Publications - Board Games

Publications - Board Games

State Representation and Polyomino Placement for the Game Patchwork

2019-09-27

Authors: Mikael Z. Lagerkvist

Venue: The 18th workshop on Constraint Modelling and Reformulation at The 25th International Conference on Principles and Practice of Constraint Programming, CP2019 in Stamford, CT, USA

Modern board games are a rich source of entertainment for many people, but also contain interesting and challenging structures for game playing research and implementing game playing agents. On the other hand, the complex structures increase the implementation burden, with complex rules and intricate representations needed.

We study the game Patchwork, a two player strategy game using polyomino tile drafting and placement. The core polyomino placement mechanic is implemented in a constraint model using regular constraints, extending and improving the model in Modeling Irregular Shape Placement Problems with Regular Constraints with: explicit rotation handling; optional placements; and new constraints for exact resource usage.

Crucial for implementing good game playing agents is to have great heuristics for guiding the search when faced with large branching factors. Placing tiles is done using a strategy. The strategy is divided into two parts: a policy used for placing parts and an evaluation used to select among different placements. Policies are designed based on classical packing literature as well as common standard constraint programming heuristics.
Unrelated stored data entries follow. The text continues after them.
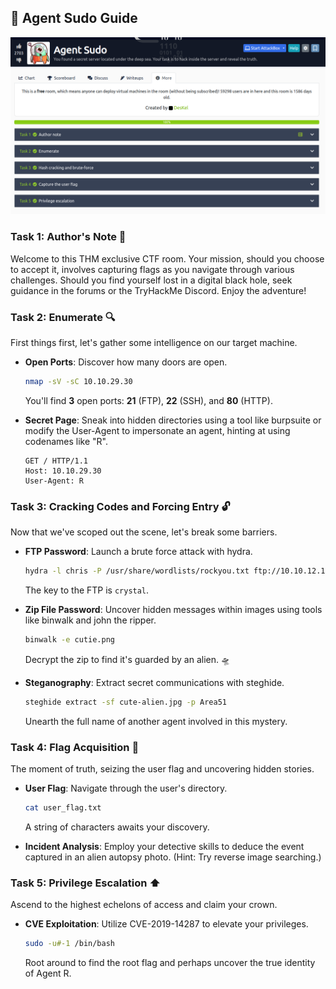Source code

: ## 🚀 Agent Sudo Guide

![AgentSudo](agentsudo.png)

### Task 1: Author's Note 📝
Welcome to this THM exclusive CTF room. Your mission, should you choose to accept it, involves capturing flags as you navigate through various challenges. Should you find yourself lost in a digital black hole, seek guidance in the forums or the TryHackMe Discord. Enjoy the adventure!

### Task 2: Enumerate 🔍
First things first, let's gather some intelligence on our target machine.

- **Open Ports**: Discover how many doors are open.
  
  ```bash
  nmap -sV -sC 10.10.29.30
  ```
  You'll find **3** open ports: **21** (FTP), **22** (SSH), and **80** (HTTP).

- **Secret Page**: Sneak into hidden directories using a tool like burpsuite or modify the User-Agent to impersonate an agent, hinting at using codenames like "R".

  ```http
  GET / HTTP/1.1
  Host: 10.10.29.30
  User-Agent: R
  ```

### Task 3: Cracking Codes and Forcing Entry 🔓
Now that we've scoped out the scene, let's break some barriers.

- **FTP Password**: Launch a brute force attack with hydra.
  
  ```bash
  hydra -l chris -P /usr/share/wordlists/rockyou.txt ftp://10.10.12.187:21
  ```
  The key to the FTP is `crystal`.

- **Zip File Password**: Uncover hidden messages within images using tools like binwalk and john the ripper.
  
  ```bash
  binwalk -e cutie.png
  ```
  Decrypt the zip to find it's guarded by an alien. 🛸

- **Steganography**: Extract secret communications with steghide.
  
  ```bash
  steghide extract -sf cute-alien.jpg -p Area51
  ```
  Unearth the full name of another agent involved in this mystery.

### Task 4: Flag Acquisition 🏁
The moment of truth, seizing the user flag and uncovering hidden stories.

- **User Flag**: Navigate through the user's directory.
  
  ```bash
  cat user_flag.txt
  ```
  A string of characters awaits your discovery.

- **Incident Analysis**: Employ your detective skills to deduce the event captured in an alien autopsy photo. (Hint: Try reverse image searching.)

### Task 5: Privilege Escalation ⬆️
Ascend to the highest echelons of access and claim your crown.

- **CVE Exploitation**: Utilize CVE-2019-14287 to elevate your privileges.
  
  ```bash
  sudo -u#-1 /bin/bash
  ```
  Root around to find the root flag and perhaps uncover the true identity of Agent R.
For evaluation, global propapation guided regret is introduced, choosing placements based on not ruling out later placements.
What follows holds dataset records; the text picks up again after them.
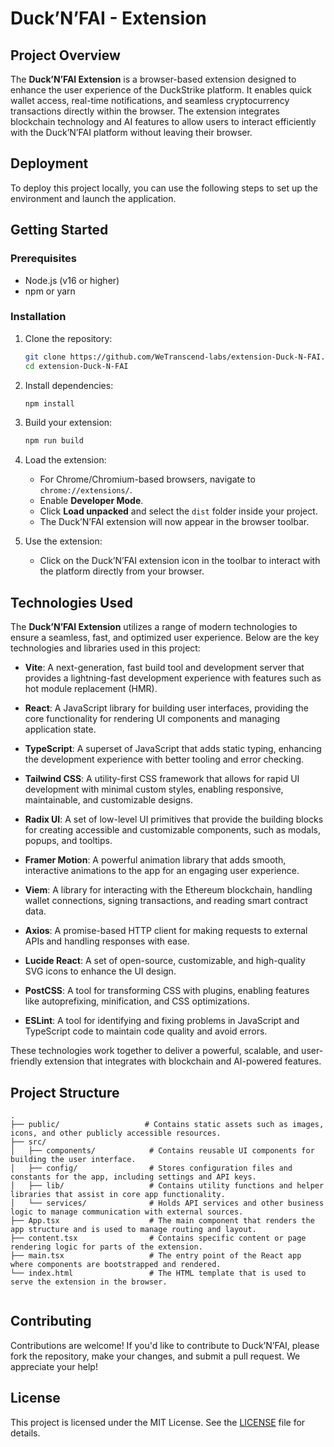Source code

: 
# Duck’N’FAI - Extension

## Project Overview
The **Duck’N’FAI Extension** is a browser-based extension designed to enhance the user experience of the DuckStrike platform. It enables quick wallet access, real-time notifications, and seamless cryptocurrency transactions directly within the browser. The extension integrates blockchain technology and AI features to allow users to interact efficiently with the Duck’N’FAI platform without leaving their browser.

## Deployment
To deploy this project locally, you can use the following steps to set up the environment and launch the application.

## Getting Started

### Prerequisites
- Node.js (v16 or higher)
- npm or yarn

### Installation
1. Clone the repository:
    ```bash
    git clone https://github.com/WeTranscend-labs/extension-Duck-N-FAI.git
    cd extension-Duck-N-FAI
    ```
2. Install dependencies:
    ```bash
	npm install
    ```
3. Build your extension:
   ```bash
   npm run build
   ```
4. Load the extension:
    
    -   For Chrome/Chromium-based browsers, navigate to `chrome://extensions/`.
    -   Enable **Developer Mode**.
    -   Click **Load unpacked** and select the `dist` folder inside your project.
    -   The Duck’N’FAI extension will now appear in the browser toolbar.
5. Use the extension:
    
    -   Click on the Duck’N’FAI extension icon in the toolbar to interact with the platform directly from your browser.


## Technologies Used

The **Duck’N’FAI Extension** utilizes a range of modern technologies to ensure a seamless, fast, and optimized user experience. Below are the key technologies and libraries used in this project:

-   **Vite**: A next-generation, fast build tool and development server that provides a lightning-fast development experience with features such as hot module replacement (HMR).
    
-   **React**: A JavaScript library for building user interfaces, providing the core functionality for rendering UI components and managing application state.
    
-   **TypeScript**: A superset of JavaScript that adds static typing, enhancing the development experience with better tooling and error checking.
    
-   **Tailwind CSS**: A utility-first CSS framework that allows for rapid UI development with minimal custom styles, enabling responsive, maintainable, and customizable designs.
    
-   **Radix UI**: A set of low-level UI primitives that provide the building blocks for creating accessible and customizable components, such as modals, popups, and tooltips.
    
-   **Framer Motion**: A powerful animation library that adds smooth, interactive animations to the app for an engaging user experience.
    
-   **Viem**: A library for interacting with the Ethereum blockchain, handling wallet connections, signing transactions, and reading smart contract data.
    
-   **Axios**: A promise-based HTTP client for making requests to external APIs and handling responses with ease.
    
-   **Lucide React**: A set of open-source, customizable, and high-quality SVG icons to enhance the UI design.
    
-   **PostCSS**: A tool for transforming CSS with plugins, enabling features like autoprefixing, minification, and CSS optimizations.
    
-   **ESLint**: A tool for identifying and fixing problems in JavaScript and TypeScript code to maintain code quality and avoid errors.
    

These technologies work together to deliver a powerful, scalable, and user-friendly extension that integrates with blockchain and AI-powered features.


## Project Structure
```
.  
├── public/                   # Contains static assets such as images, icons, and other publicly accessible resources.  
├── src/                      
│   ├── components/            # Contains reusable UI components for building the user interface.  
│   ├── config/                # Stores configuration files and constants for the app, including settings and API keys.  
│   ├── lib/                   # Contains utility functions and helper libraries that assist in core app functionality.  
│   └── services/              # Holds API services and other business logic to manage communication with external sources.  
├── App.tsx                    # The main component that renders the app structure and is used to manage routing and layout.  
├── content.tsx                # Contains specific content or page rendering logic for parts of the extension.  
├── main.tsx                   # The entry point of the React app where components are bootstrapped and rendered.  
└── index.html                 # The HTML template that is used to serve the extension in the browser.  


```

## Contributing

Contributions are welcome! If you'd like to contribute to Duck’N’FAI, please fork the repository, make your changes, and submit a pull request. We appreciate your help!

## License
This project is licensed under the MIT License. See the [LICENSE](./LICENSE) file for details.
Extensive evaluations are performed, showing the importance of using a good evaluation and that the proposed global propapation guided regret is effective.
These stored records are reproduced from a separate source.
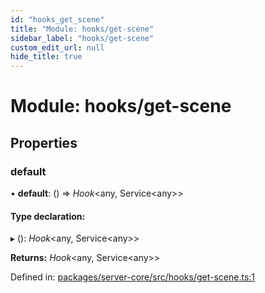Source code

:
 ```yaml
---
id: "hooks_get_scene"
title: "Module: hooks/get-scene"
sidebar_label: "hooks/get-scene"
custom_edit_url: null
hide_title: true
---
```


# Module: hooks/get-scene

## Properties

### default

• **default**: () => *Hook*<any, Service<any\>\>

#### Type declaration:

▸ (): *Hook*<any, Service<any\>\>

**Returns:** *Hook*<any, Service<any\>\>

Defined in: [packages/server-core/src/hooks/get-scene.ts:1](https://github.com/xr3ngine/xr3ngine/blob/77d12cea0/packages/server-core/src/hooks/get-scene.ts#L1)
Monte Carlo Methods for the Game Kingdomino

2018-08-13

Authors: Magnus Gedda, Mikael Z. Lagerkvist, Martin Butler

Venue: IEEE Conference on Computational Intelligence and Games 2018, Maastricht, The Netherlands, August 14-17, 2018

Kingdomino is introduced as an interesting game for studying game playing: the game is multiplayer (4 independent players per game); it has a limited game depth (13 moves per player); and it has limited but not insignificant interaction among players.

Several strategies based on locally greedy players, Monte Carlo Evaluation (MCE), and Monte Carlo Tree Search (MCTS) are presented with variants. We examine a variation of UCT called progressive win bias and a playout policy (Player-greedy) focused on selecting good moves for the player. A thorough evaluation is done showing how the strategies perform and how to choose parameters given specific time constraints. The evaluation shows that surprisingly MCE is stronger than MCTS for a game like Kingdomino.

All experiments use a cloud-native design, with a game server in a Docker container, and agents communicating using a REST-style JSON protocol. This enables a multi-language approach to separating the game state, the strategy implementations, and the coordination layer.